The idea of Apple and Samsung in all-out war for smartphone supremacy has always been a flawed one for one central reason: If this were a true fight to the death, one side wouldn’t perpetually supply the other one with key materiel. Yet inside iPhone there have always been parts supplied by Samsung subsidiaries and this is expected to continue with the forthcoming iPhone 8. One of the central features of the new model, an OLED display, will almost certainly be sourced solely from Samsung at first, sending billions from Cupertino to Korea.
Lending credence to this story is a report from ET Newsthat Samsung is rumored to invest upwards of $20 billion in the next two years expanding its production capacity for OLED displays used in smartphones. The cottage industry of news outlets that cover supply chains in Southeast Asia isn’t always accurate, but in this case the report contains enough specifics that it implies a massive increase in capacity for OLED screens in a smartphone industry that has seen growth fall to the low single digits.
Samsung has supplied its own mobile division with OLED screens for years now, making them a signature feature of the Galaxy line. But while Apple once criticized the technology — Tim Cook called it “awful” four years ago — in recent years OLED has surpassed LCD in overall performance. The Galaxy S8’s screen earned an A+ rating from the experts at DisplayMate and is almost inarguably the best screen ever put into a smartphone.
It’s likely Apple has wanted to make the transition to OLED for several years, but as I discussed when the iPhone 7 launched last year, that was impossible: “Samsung … doesn’t have the capacity to just make 150 million extra top-end OLED screens for a competitor.” To address that, Samsung has been expanding existing capacity such that it’s rumored to be supplying Apple with as many as 70 million OLED screens even before this year is over.
With iPhone sales of more than 220 million annually, though, those 2017 deliveries are just the tip of the iceberg. Which gets us back to the ET News story, Apple and Samsung’s “co-opetition”, and the long, slow move to replace LCD with OLED.
For all the power and media coverage of Galaxy vs. iPhone, Samsung is a diversified conglomerate with huge component businesses that make memory chips, fabricate processors, and build displays. Apple has typically tried to source the critical parts for iPhone from at least two suppliers, e.g. buying the cellular chips it uses from Intel and Qualcomm or getting screens from Samsung and LG. When it comes to OLED, though, LG — and for that matter everyone else in displays — hasn’t yet caught up to Samsung.
The key isn’t just production capacity, where Samsung is unequivocally out in front, but also in display quality. And when it comes to performance, Apple has shown a willingness to “sole source” a part, at times buying all its processors from TSMC for example. The result? A big financial windfall for the supplier and in this case, that could easily be in the billions.

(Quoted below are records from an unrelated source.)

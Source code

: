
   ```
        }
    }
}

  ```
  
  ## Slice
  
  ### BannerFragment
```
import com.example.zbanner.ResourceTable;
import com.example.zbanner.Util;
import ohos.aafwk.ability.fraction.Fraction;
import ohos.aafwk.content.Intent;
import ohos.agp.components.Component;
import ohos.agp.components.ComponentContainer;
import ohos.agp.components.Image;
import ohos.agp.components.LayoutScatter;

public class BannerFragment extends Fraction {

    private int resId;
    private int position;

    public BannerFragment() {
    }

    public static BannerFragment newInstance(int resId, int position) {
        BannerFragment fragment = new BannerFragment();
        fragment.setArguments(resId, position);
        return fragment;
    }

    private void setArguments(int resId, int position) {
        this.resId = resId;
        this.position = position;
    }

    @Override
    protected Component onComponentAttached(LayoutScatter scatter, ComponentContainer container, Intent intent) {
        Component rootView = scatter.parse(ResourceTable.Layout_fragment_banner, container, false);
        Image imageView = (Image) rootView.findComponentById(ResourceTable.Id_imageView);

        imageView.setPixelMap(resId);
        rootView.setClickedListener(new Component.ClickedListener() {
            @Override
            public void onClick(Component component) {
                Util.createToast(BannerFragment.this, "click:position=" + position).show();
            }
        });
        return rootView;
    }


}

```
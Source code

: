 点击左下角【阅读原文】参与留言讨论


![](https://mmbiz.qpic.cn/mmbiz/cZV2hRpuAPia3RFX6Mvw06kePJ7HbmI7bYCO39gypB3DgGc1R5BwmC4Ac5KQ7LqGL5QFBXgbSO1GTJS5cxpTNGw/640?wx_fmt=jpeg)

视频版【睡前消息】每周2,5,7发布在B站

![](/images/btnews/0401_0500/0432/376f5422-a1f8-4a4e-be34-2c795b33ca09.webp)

Industry analyst IHS estimates that the screen in a Galaxy S8 has a cost of $85 per unit. Rather than suggest Apple will pay Samsung precisely that much per screen it makes sense to just look at some simple math: If only 100 million iPhones in the next year adopt OLED, even at $50 per panel Samsung would receive $5 billion dollars for displays. Assume that more of Apple’s production will transition in the next year and you could easily imagine the value of supplying screens to Apple to exceed $10 billion annually.
Apple has been rumored to be working with everyone from LG to Sharp to Japan Display to help those firms make the transition to high-volume OLED production. And perhaps one or more them will get there, eventually making it possible to buy screens from more than one manufacturer. Indeed, part of the promise of OLED aside from high quality visuals has been that ultimately it should cost less to manufacture than LCD. The process to build OLED screens has fewer steps and because the technology itself emits light, a backlight unit isn’t needed.
But despite all this, OLED hasn’t yet taken over mobile because building plants costs billions and ramping them to full production takes years. With Apple finally making the move and Samsung making sure it is ready to supply its rival, 2017 should be when it kicks into high gear. And unlike in most “wars”, here everyone should win: Apple gets better technology, Samsung gets more money, and iPhone users finally get to enjoy OLED’s advantages.